Macaulay was furiously typing away at his own Mac on a table adjacent to the Mac he was pwning when the successful hack was announced. He told a flock of reporters that the malicious Web site serving up the malware was not being hosted on his machine.
When answering questions while simultaneously typing at the keyboard, he would occasionally reach over to slap a plastic “Easy!” button from Staples.
“It was super easy,” he said. [I used] client-side JavaScript, it does [code] execution, just arbitrarily executed a command, and that was it.”
The rise of malicious JavaScript has actually been one of the hot topics at the conference this year, with Dr. Jose Nazario from Arbor Networks giving a presentation on the first day regarding how much more offensive and defensive JavaScript attack code has become.
Once he had gained access to the machine, Macaulay could escalate privileges via different paths, Comeau said, and of course could access any files on the machine with his local user access privileges.
The flaw for which Dai Zovi wrote an exploit exists solely in Safari, not in other browsers. Indeed, if the machine in the pwn-2-own contest had been running Vista, Macaulay wouldn’t have bothered to try a remote IE exploit, he said.
“[IE flaws] are worth way more money—more people use them,” he said.
Dai Zovi has been doing Mac research for awhile. Macaulay called him “the real center of research for the Popcorn frame.” He wrote shell code for TCP for older generations and has written at least one wireless driver.
At that Theta44.org site, his bio reads as follows:
“I am a transient set of particles, constantly changing and exchanging some with everything that I come in contact with. Yet I ascribe some continuity and self-consciousness to the past, present and future of this amorphous being. This illusion engages daily in a megalomaniacal exercise, attempting to project the abstract into physical existence.”
He told eWEEK that he’s been working on Mac security in his spare time for about four years.
The $10 million question for both the hackers, of course, is an old one: Which is more secure, Windows or Macs?
That’s the question I get hung with,” Dai Zovi said. “My general sense is everything has vulnerabilities. There’s nothing special about one platform that makes it impervious to vulnerabilities. Someone who knows what they’re doing … can find these vulnerabilities. Apple’s been putting out [patches monthly for awhile]. Anybody who knows what’s going on can develop exploits for these. There are many things the platform does security-wise that are somewhat better than Windows, but Windows has other security strengths, as well.
“I like Macs,” he said. “I use Macs for everything.”
Macaulay said he uses both, but on the whole he finds Macs “a little” more secure.
The hacking duo are firm believers in responsible disclosure: i.e., taking bugs to a software vendor before going public with them.

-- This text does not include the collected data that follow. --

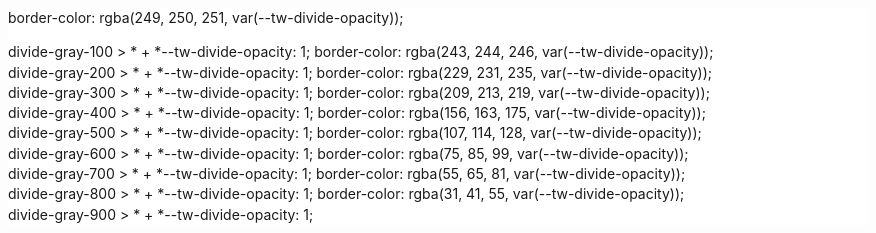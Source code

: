 border-color: rgba(249, 250, 251, var(--tw-divide-opacity));</td><td class="relative w-20 p-2 border-t border-gray-200"><div class="absolute inset-0 flex flex-col m-2"><div class="flex-1"></div><div class="flex-1 border-t" style="border-color: rgb(249, 250, 251);"></div></div></td></tr><tr><td class="py-2 pr-2 font-mono text-xs text-violet-600 whitespace-nowrap border-t border-gray-200">divide-gray-100 <span class="ml-1 text-purple-300">&gt; * + *</span></td><td class="py-2 pl-2 font-mono text-xs text-light-blue-600 whitespace-pre border-t border-gray-200 hidden sm:table-cell sm:pr-2">--tw-divide-opacity: 1;
border-color: rgba(243, 244, 246, var(--tw-divide-opacity));</td><td class="relative w-20 p-2 border-t border-gray-200"><div class="absolute inset-0 flex flex-col m-2"><div class="flex-1"></div><div class="flex-1 border-t" style="border-color: rgb(243, 244, 246);"></div></div></td></tr><tr><td class="py-2 pr-2 font-mono text-xs text-violet-600 whitespace-nowrap border-t border-gray-200">divide-gray-200 <span class="ml-1 text-purple-300">&gt; * + *</span></td><td class="py-2 pl-2 font-mono text-xs text-light-blue-600 whitespace-pre border-t border-gray-200 hidden sm:table-cell sm:pr-2">--tw-divide-opacity: 1;
border-color: rgba(229, 231, 235, var(--tw-divide-opacity));</td><td class="relative w-20 p-2 border-t border-gray-200"><div class="absolute inset-0 flex flex-col m-2"><div class="flex-1"></div><div class="flex-1 border-t" style="border-color: rgb(229, 231, 235);"></div></div></td></tr><tr><td class="py-2 pr-2 font-mono text-xs text-violet-600 whitespace-nowrap border-t border-gray-200">divide-gray-300 <span class="ml-1 text-purple-300">&gt; * + *</span></td><td class="py-2 pl-2 font-mono text-xs text-light-blue-600 whitespace-pre border-t border-gray-200 hidden sm:table-cell sm:pr-2">--tw-divide-opacity: 1;
border-color: rgba(209, 213, 219, var(--tw-divide-opacity));</td><td class="relative w-20 p-2 border-t border-gray-200"><div class="absolute inset-0 flex flex-col m-2"><div class="flex-1"></div><div class="flex-1 border-t" style="border-color: rgb(209, 213, 219);"></div></div></td></tr><tr><td class="py-2 pr-2 font-mono text-xs text-violet-600 whitespace-nowrap border-t border-gray-200">divide-gray-400 <span class="ml-1 text-purple-300">&gt; * + *</span></td><td class="py-2 pl-2 font-mono text-xs text-light-blue-600 whitespace-pre border-t border-gray-200 hidden sm:table-cell sm:pr-2">--tw-divide-opacity: 1;
border-color: rgba(156, 163, 175, var(--tw-divide-opacity));</td><td class="relative w-20 p-2 border-t border-gray-200"><div class="absolute inset-0 flex flex-col m-2"><div class="flex-1"></div><div class="flex-1 border-t" style="border-color: rgb(156, 163, 175);"></div></div></td></tr><tr><td class="py-2 pr-2 font-mono text-xs text-violet-600 whitespace-nowrap border-t border-gray-200">divide-gray-500 <span class="ml-1 text-purple-300">&gt; * + *</span></td><td class="py-2 pl-2 font-mono text-xs text-light-blue-600 whitespace-pre border-t border-gray-200 hidden sm:table-cell sm:pr-2">--tw-divide-opacity: 1;
border-color: rgba(107, 114, 128, var(--tw-divide-opacity));</td><td class="relative w-20 p-2 border-t border-gray-200"><div class="absolute inset-0 flex flex-col m-2"><div class="flex-1"></div><div class="flex-1 border-t" style="border-color: rgb(107, 114, 128);"></div></div></td></tr><tr><td class="py-2 pr-2 font-mono text-xs text-violet-600 whitespace-nowrap border-t border-gray-200">divide-gray-600 <span class="ml-1 text-purple-300">&gt; * + *</span></td><td class="py-2 pl-2 font-mono text-xs text-light-blue-600 whitespace-pre border-t border-gray-200 hidden sm:table-cell sm:pr-2">--tw-divide-opacity: 1;
border-color: rgba(75, 85, 99, var(--tw-divide-opacity));</td><td class="relative w-20 p-2 border-t border-gray-200"><div class="absolute inset-0 flex flex-col m-2"><div class="flex-1"></div><div class="flex-1 border-t" style="border-color: rgb(75, 85, 99);"></div></div></td></tr><tr><td class="py-2 pr-2 font-mono text-xs text-violet-600 whitespace-nowrap border-t border-gray-200">divide-gray-700 <span class="ml-1 text-purple-300">&gt; * + *</span></td><td class="py-2 pl-2 font-mono text-xs text-light-blue-600 whitespace-pre border-t border-gray-200 hidden sm:table-cell sm:pr-2">--tw-divide-opacity: 1;
border-color: rgba(55, 65, 81, var(--tw-divide-opacity));</td><td class="relative w-20 p-2 border-t border-gray-200"><div class="absolute inset-0 flex flex-col m-2"><div class="flex-1"></div><div class="flex-1 border-t" style="border-color: rgb(55, 65, 81);"></div></div></td></tr><tr><td class="py-2 pr-2 font-mono text-xs text-violet-600 whitespace-nowrap border-t border-gray-200">divide-gray-800 <span class="ml-1 text-purple-300">&gt; * + *</span></td><td class="py-2 pl-2 font-mono text-xs text-light-blue-600 whitespace-pre border-t border-gray-200 hidden sm:table-cell sm:pr-2">--tw-divide-opacity: 1;
border-color: rgba(31, 41, 55, var(--tw-divide-opacity));</td><td class="relative w-20 p-2 border-t border-gray-200"><div class="absolute inset-0 flex flex-col m-2"><div class="flex-1"></div><div class="flex-1 border-t" style="border-color: rgb(31, 41, 55);"></div></div></td></tr><tr><td class="py-2 pr-2 font-mono text-xs text-violet-600 whitespace-nowrap border-t border-gray-200">divide-gray-900 <span class="ml-1 text-purple-300">&gt; * + *</span></td><td class="py-2 pl-2 font-mono text-xs text-light-blue-600 whitespace-pre border-t border-gray-200 hidden sm:table-cell sm:pr-2">--tw-divide-opacity: 1;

“We’re trying to make computing more secure for everyone,” Dai Zovi said. “Responsible disclosure is the best way to do that.”

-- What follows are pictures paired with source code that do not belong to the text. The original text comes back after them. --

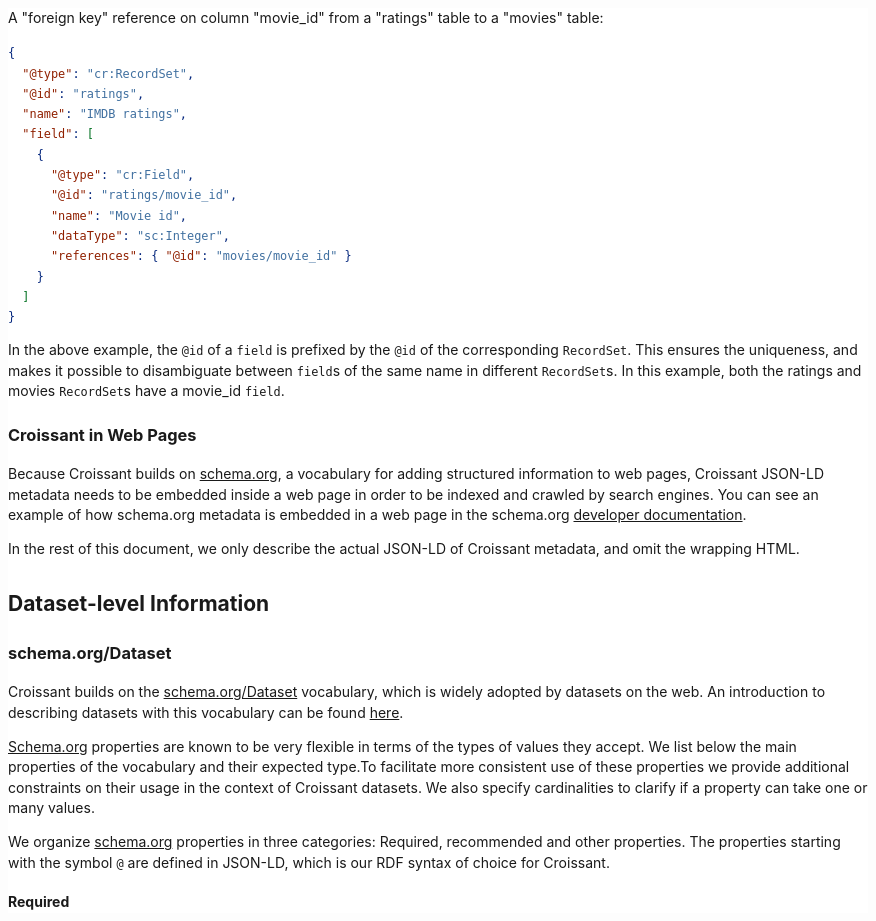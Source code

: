 A "foreign key" reference on column "movie_id" from a "ratings" table to a "movies" table:

```json
{
  "@type": "cr:RecordSet",
  "@id": "ratings",
  "name": "IMDB ratings",
  "field": [
    {
      "@type": "cr:Field",
      "@id": "ratings/movie_id",
      "name": "Movie id",
      "dataType": "sc:Integer",
      "references": { "@id": "movies/movie_id" }
    }
  ]
}
```

In the above example, the `@id` of a `field` is prefixed by the `@id` of the corresponding `RecordSet`. This ensures the uniqueness, and makes it possible to disambiguate between `field`s of the same name in different `RecordSet`s. In this example, both the ratings and movies `RecordSet`s have a movie_id `field`.

### Croissant in Web Pages

Because Croissant builds on [schema.org](http://schema.org), a vocabulary for adding structured information to web pages, Croissant JSON-LD metadata needs to be embedded inside a web page in order to be indexed and crawled by search engines. You can see an example of how schema.org metadata is embedded in a web page in the schema.org [developer documentation](https://developers.google.com/search/docs/appearance/structured-data/intro-structured-data).

In the rest of this document, we only describe the actual JSON-LD of Croissant metadata, and omit the wrapping HTML.

## Dataset-level Information

### schema.org/Dataset

Croissant builds on the [schema.org/Dataset](http://schema.org/Dataset) vocabulary, which is widely adopted by datasets on the web. An introduction to describing datasets with this vocabulary can be found [here](https://developers.google.com/search/docs/appearance/structured-data/dataset).

[Schema.org](http://Schema.org) properties are known to be very flexible in terms of the types of values they accept. We list below the main properties of the vocabulary and their expected type.To facilitate more consistent use of these properties we provide additional constraints on their usage in the context of Croissant datasets. We also specify cardinalities to clarify if a property can take one or many values.

We organize [schema.org](http://schema.org) properties in three categories: Required, recommended and other properties. The properties starting with the symbol `@` are defined in JSON-LD, which is our RDF syntax of choice for Croissant.

#### Required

He said that he’s found Apple “very responsive” to bug reports.
“Basically they reply within the day,” he said. “The one thing they’ve tried to do, once they’ve fully investigated the issue is they’ll let you know they’re patching it now. Their stance is to take information, work with you to identify the cause, and converge it into the development process.”

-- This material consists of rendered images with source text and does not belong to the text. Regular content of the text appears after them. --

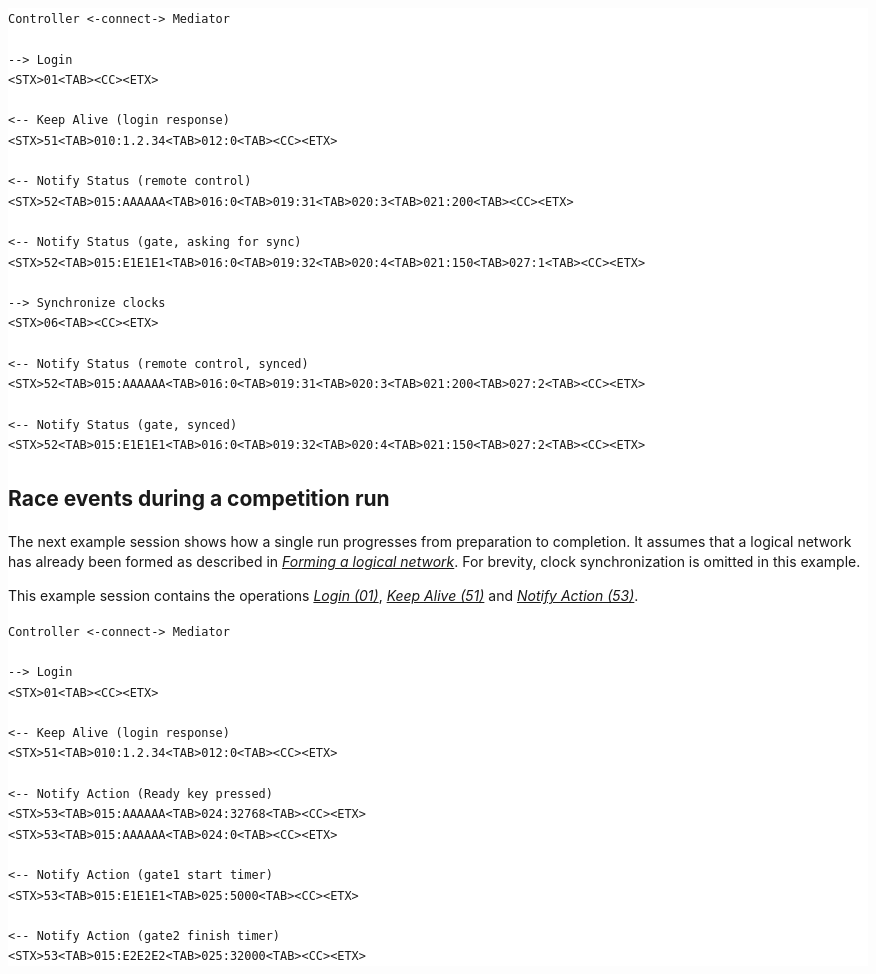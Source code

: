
 ```
Controller <-connect-> Mediator

--> Login
<STX>01<TAB><CC><ETX>

<-- Keep Alive (login response)
<STX>51<TAB>010:1.2.34<TAB>012:0<TAB><CC><ETX>

<-- Notify Status (remote control)
<STX>52<TAB>015:AAAAAA<TAB>016:0<TAB>019:31<TAB>020:3<TAB>021:200<TAB><CC><ETX>

<-- Notify Status (gate, asking for sync)
<STX>52<TAB>015:E1E1E1<TAB>016:0<TAB>019:32<TAB>020:4<TAB>021:150<TAB>027:1<TAB><CC><ETX>

--> Synchronize clocks
<STX>06<TAB><CC><ETX>

<-- Notify Status (remote control, synced)
<STX>52<TAB>015:AAAAAA<TAB>016:0<TAB>019:31<TAB>020:3<TAB>021:200<TAB>027:2<TAB><CC><ETX>

<-- Notify Status (gate, synced)
<STX>52<TAB>015:E1E1E1<TAB>016:0<TAB>019:32<TAB>020:4<TAB>021:150<TAB>027:2<TAB><CC><ETX>
```

## <a name="example-race-events-during-run"></a>Race events during a competition run

The next example session shows how a single run progresses from preparation to completion. It assumes that a logical network has already been formed as described in *[Forming a logical network](#example-forming-a-logical-network)*. For brevity, clock synchronization is omitted in this example.

This example session contains the operations *[Login (01)](#operation-login)*, *[Keep Alive (51)](#operation-keep-alive)* and *[Notify Action (53)](#operation-notify-action)*.

```
Controller <-connect-> Mediator

--> Login
<STX>01<TAB><CC><ETX>

<-- Keep Alive (login response)
<STX>51<TAB>010:1.2.34<TAB>012:0<TAB><CC><ETX>

<-- Notify Action (Ready key pressed)
<STX>53<TAB>015:AAAAAA<TAB>024:32768<TAB><CC><ETX>
<STX>53<TAB>015:AAAAAA<TAB>024:0<TAB><CC><ETX>

<-- Notify Action (gate1 start timer)
<STX>53<TAB>015:E1E1E1<TAB>025:5000<TAB><CC><ETX>

<-- Notify Action (gate2 finish timer)
<STX>53<TAB>015:E2E2E2<TAB>025:32000<TAB><CC><ETX>
```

As for what he’ll do with the $10,000 cash prize, Dai Zovi said he’s thinking of buying a MacPro.
“I think Apple will get a large chunk of that money,” he said. “It makes sense for them to fund themselves.”
Depending on configuration, a MacPro can cost from $3,000 up to around $8,000. The balance of the funds will go toward drinks with friends, he said—what will constitute “ample celebrating” before he manages to get some sleep tonight.
“This was a great, fun exercise,” he said. “I hope people are generally rational about these things. Vulnerabilities: You have them.”